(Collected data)
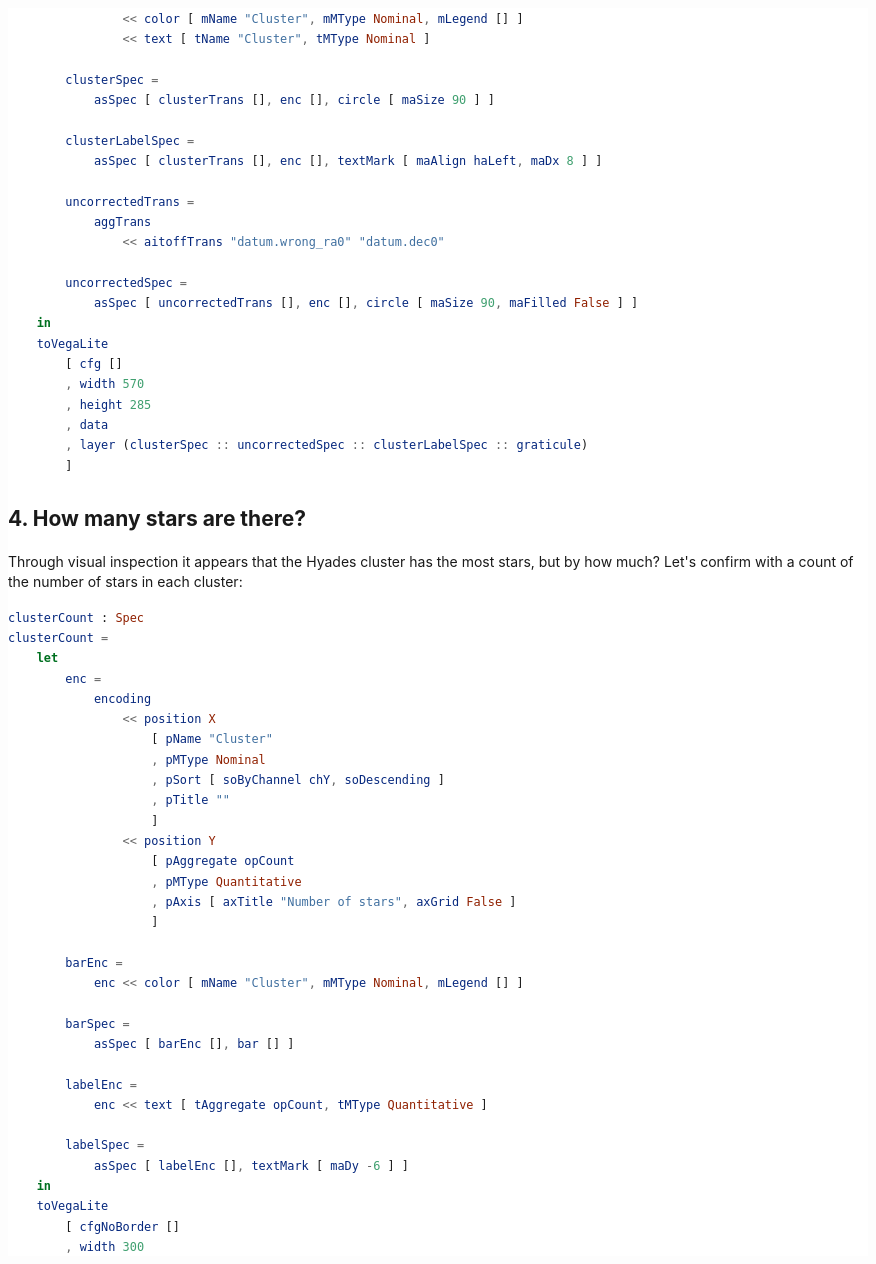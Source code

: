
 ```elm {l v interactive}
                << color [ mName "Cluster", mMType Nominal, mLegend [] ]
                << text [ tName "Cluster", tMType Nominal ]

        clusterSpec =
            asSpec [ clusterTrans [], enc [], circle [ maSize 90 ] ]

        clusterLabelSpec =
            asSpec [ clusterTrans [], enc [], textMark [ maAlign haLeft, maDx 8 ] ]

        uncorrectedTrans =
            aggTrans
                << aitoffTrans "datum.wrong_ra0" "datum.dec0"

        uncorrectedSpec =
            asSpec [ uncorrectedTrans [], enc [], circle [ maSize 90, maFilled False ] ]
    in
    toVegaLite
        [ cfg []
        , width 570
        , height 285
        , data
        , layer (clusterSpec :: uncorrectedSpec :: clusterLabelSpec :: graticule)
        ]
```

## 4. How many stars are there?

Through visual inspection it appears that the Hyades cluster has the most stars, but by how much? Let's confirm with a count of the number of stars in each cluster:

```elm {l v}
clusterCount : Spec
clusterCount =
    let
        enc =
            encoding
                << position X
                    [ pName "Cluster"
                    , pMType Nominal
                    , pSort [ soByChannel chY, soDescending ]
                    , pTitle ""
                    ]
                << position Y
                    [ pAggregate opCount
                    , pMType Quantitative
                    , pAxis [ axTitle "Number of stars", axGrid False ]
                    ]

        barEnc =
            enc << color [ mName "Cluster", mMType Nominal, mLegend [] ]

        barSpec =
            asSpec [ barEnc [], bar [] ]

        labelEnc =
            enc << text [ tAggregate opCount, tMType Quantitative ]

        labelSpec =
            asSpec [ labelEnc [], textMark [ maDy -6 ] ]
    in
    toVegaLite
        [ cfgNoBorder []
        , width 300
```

▶ [HOW TO COMPLETE THIS TASK] Return, from the data, each line that has the word "Nominal" in it.

▶ [RESULT BELOW]
                << color [ mName "Cluster", mMType Nominal, mLegend [] ]
                << text [ tName "Cluster", tMType Nominal ]
                    , pMType Nominal
            enc << color [ mName "Cluster", mMType Nominal, mLegend [] ]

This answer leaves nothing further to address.